The response must contain every line from the records below that has "thay".

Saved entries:
+===+

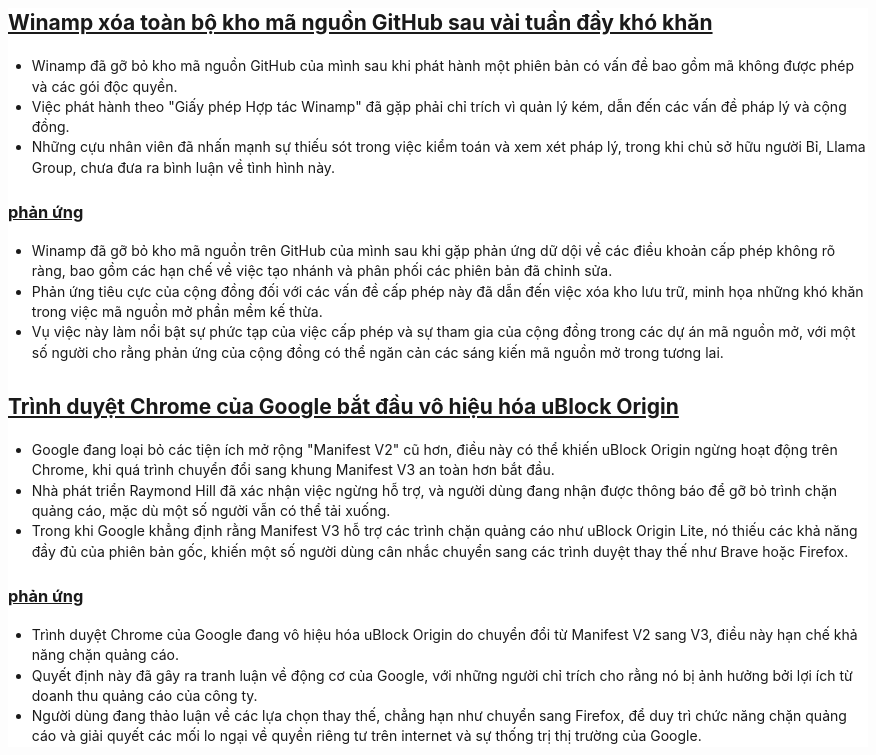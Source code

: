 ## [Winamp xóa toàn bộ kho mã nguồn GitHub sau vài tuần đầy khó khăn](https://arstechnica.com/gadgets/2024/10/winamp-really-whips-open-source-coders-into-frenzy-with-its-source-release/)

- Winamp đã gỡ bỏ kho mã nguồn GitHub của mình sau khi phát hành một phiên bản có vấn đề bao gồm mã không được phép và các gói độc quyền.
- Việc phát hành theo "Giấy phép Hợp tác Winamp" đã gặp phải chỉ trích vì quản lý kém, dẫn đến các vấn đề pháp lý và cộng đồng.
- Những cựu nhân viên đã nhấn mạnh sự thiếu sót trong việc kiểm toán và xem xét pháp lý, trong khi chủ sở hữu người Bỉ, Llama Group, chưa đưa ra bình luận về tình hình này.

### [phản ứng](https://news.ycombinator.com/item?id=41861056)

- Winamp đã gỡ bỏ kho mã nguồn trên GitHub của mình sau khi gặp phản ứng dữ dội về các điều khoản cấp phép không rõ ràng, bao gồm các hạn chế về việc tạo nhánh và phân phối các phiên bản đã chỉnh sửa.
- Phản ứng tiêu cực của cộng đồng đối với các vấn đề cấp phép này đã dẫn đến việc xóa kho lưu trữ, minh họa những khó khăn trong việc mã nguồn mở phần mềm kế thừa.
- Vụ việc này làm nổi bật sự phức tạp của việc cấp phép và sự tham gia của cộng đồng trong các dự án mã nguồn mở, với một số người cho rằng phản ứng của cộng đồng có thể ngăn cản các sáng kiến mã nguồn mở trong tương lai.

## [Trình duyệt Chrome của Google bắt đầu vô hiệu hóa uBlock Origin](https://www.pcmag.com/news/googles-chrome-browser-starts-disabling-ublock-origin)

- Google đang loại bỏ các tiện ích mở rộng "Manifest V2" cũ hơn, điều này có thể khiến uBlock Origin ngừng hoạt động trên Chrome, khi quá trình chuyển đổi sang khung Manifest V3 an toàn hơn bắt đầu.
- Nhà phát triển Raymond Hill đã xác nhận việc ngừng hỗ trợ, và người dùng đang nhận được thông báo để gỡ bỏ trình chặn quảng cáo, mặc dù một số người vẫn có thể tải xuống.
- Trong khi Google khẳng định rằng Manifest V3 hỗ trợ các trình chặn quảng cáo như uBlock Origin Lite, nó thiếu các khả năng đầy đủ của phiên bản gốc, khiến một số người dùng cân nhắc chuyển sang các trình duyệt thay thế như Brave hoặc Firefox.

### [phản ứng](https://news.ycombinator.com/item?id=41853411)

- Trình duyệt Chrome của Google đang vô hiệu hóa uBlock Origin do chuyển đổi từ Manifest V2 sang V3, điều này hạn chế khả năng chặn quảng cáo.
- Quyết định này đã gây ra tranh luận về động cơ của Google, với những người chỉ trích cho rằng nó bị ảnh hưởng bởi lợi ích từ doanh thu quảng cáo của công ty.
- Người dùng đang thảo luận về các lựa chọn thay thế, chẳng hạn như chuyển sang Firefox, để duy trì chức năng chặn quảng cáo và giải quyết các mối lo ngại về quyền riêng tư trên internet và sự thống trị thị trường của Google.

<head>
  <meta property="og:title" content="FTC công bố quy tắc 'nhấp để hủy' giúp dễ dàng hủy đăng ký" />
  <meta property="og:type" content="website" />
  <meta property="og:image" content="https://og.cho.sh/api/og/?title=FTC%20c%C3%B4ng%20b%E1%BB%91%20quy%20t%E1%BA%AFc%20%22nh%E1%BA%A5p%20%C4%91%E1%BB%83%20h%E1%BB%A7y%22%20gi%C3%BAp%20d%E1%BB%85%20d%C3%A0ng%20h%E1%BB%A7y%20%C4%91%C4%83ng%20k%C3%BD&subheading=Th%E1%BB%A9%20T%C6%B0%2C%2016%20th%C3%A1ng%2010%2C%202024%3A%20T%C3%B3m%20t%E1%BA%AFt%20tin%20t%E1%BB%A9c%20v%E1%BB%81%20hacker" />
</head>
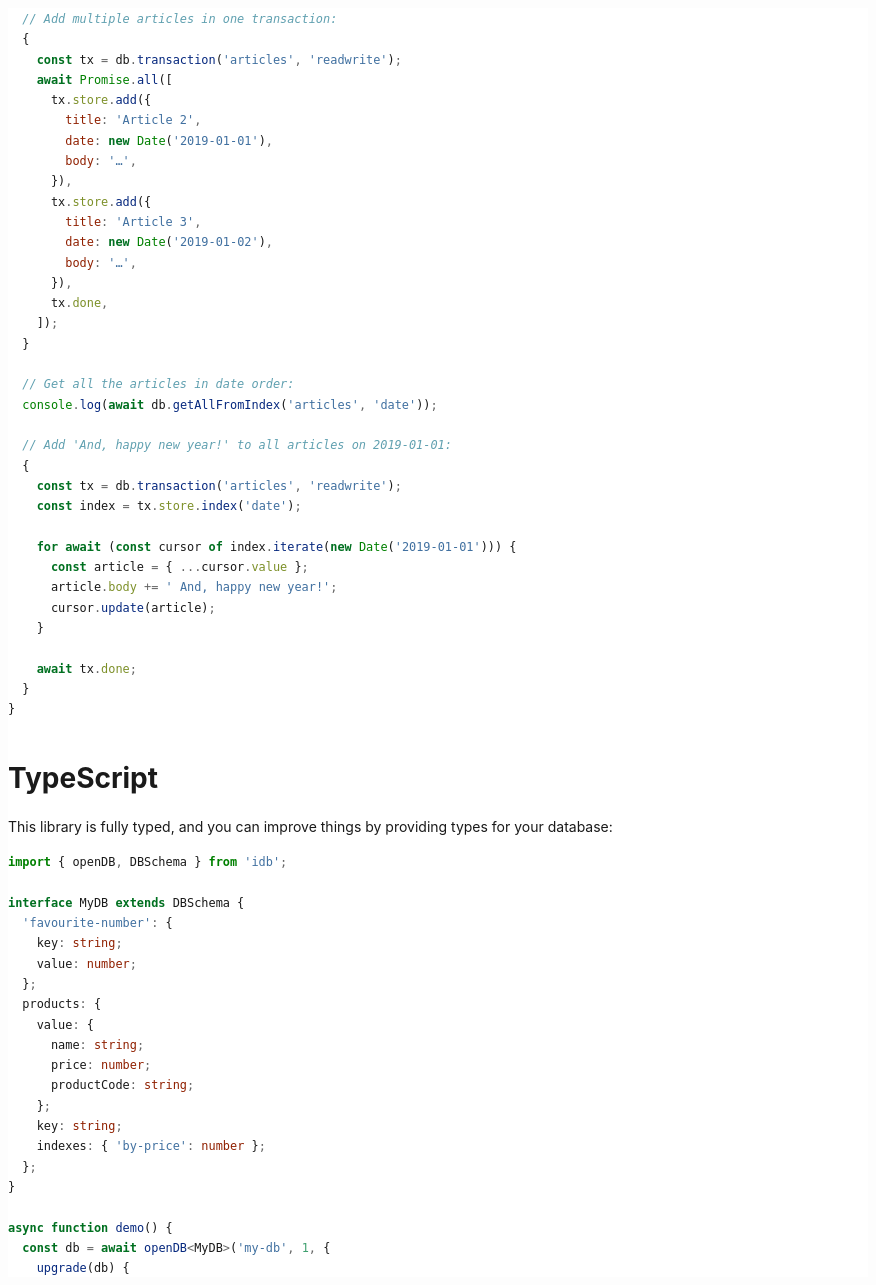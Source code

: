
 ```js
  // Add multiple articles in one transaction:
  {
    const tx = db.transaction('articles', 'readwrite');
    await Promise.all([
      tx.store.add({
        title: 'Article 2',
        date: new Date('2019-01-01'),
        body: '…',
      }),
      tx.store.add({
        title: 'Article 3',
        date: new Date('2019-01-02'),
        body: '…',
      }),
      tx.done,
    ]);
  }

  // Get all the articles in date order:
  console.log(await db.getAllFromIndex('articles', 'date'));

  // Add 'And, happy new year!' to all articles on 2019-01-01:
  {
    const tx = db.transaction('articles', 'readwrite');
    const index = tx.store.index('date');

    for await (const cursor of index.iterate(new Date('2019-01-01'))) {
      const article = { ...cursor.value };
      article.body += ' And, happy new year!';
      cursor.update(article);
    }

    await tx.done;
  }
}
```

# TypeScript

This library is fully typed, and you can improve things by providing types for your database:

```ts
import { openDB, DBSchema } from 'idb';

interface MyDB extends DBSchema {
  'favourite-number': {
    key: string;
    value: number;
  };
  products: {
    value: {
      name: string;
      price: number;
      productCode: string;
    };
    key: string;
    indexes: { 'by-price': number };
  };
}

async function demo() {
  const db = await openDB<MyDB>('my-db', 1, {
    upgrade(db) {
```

+===+

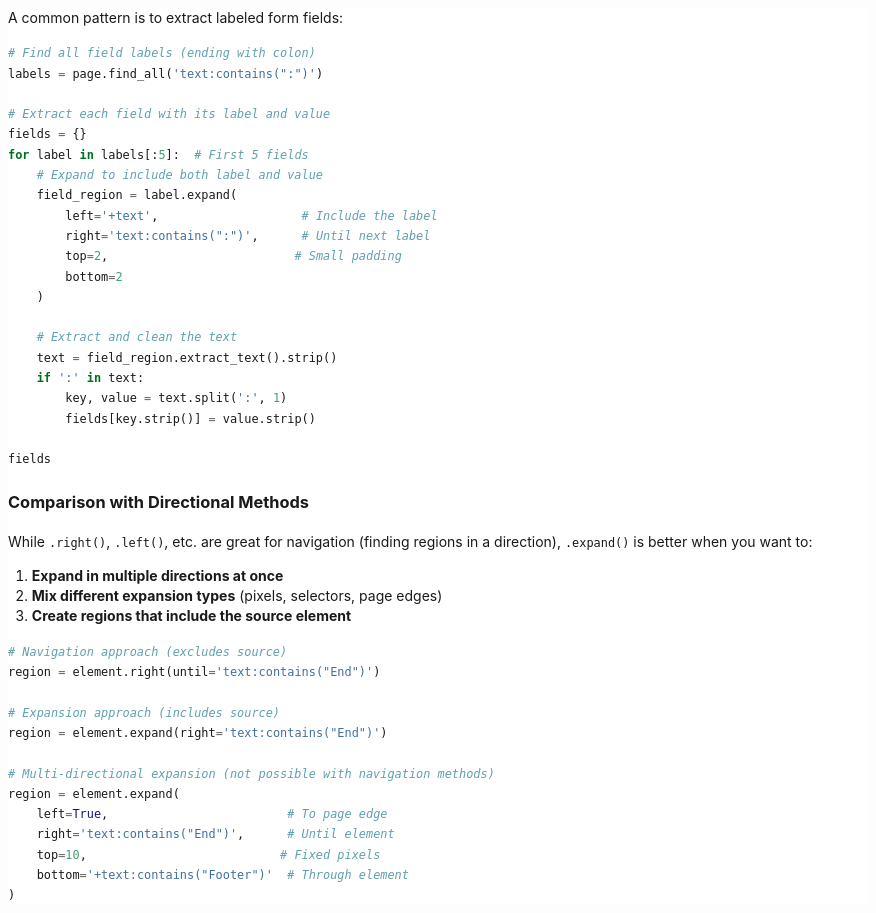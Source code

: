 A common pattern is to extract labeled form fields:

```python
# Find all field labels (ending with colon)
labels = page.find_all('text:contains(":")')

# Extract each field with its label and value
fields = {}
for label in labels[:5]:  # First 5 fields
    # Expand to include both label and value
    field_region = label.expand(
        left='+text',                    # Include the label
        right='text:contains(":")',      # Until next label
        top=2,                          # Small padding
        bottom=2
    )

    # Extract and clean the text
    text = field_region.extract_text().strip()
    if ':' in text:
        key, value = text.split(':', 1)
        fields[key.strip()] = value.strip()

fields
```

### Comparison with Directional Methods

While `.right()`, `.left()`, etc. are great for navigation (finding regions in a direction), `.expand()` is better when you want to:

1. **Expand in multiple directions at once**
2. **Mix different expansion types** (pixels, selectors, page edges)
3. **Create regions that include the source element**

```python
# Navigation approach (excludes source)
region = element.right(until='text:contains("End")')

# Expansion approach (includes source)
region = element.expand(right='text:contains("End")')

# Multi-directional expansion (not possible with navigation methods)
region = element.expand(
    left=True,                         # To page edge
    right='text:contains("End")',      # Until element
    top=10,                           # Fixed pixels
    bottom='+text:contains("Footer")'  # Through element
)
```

+===+

= EXERCISE OUTPUT =
- Trong khi Google khẳng định rằng Manifest V3 hỗ trợ các trình chặn quảng cáo như uBlock Origin Lite, nó thiếu các khả năng đầy đủ của phiên bản gốc, khiến một số người dùng cân nhắc chuyển sang các trình duyệt thay thế như Brave hoặc Firefox.
- Người dùng đang thảo luận về các lựa chọn thay thế, chẳng hạn như chuyển sang Firefox, để duy trì chức năng chặn quảng cáo và giải quyết các mối lo ngại về quyền riêng tư trên internet và sự thống trị thị trường của Google.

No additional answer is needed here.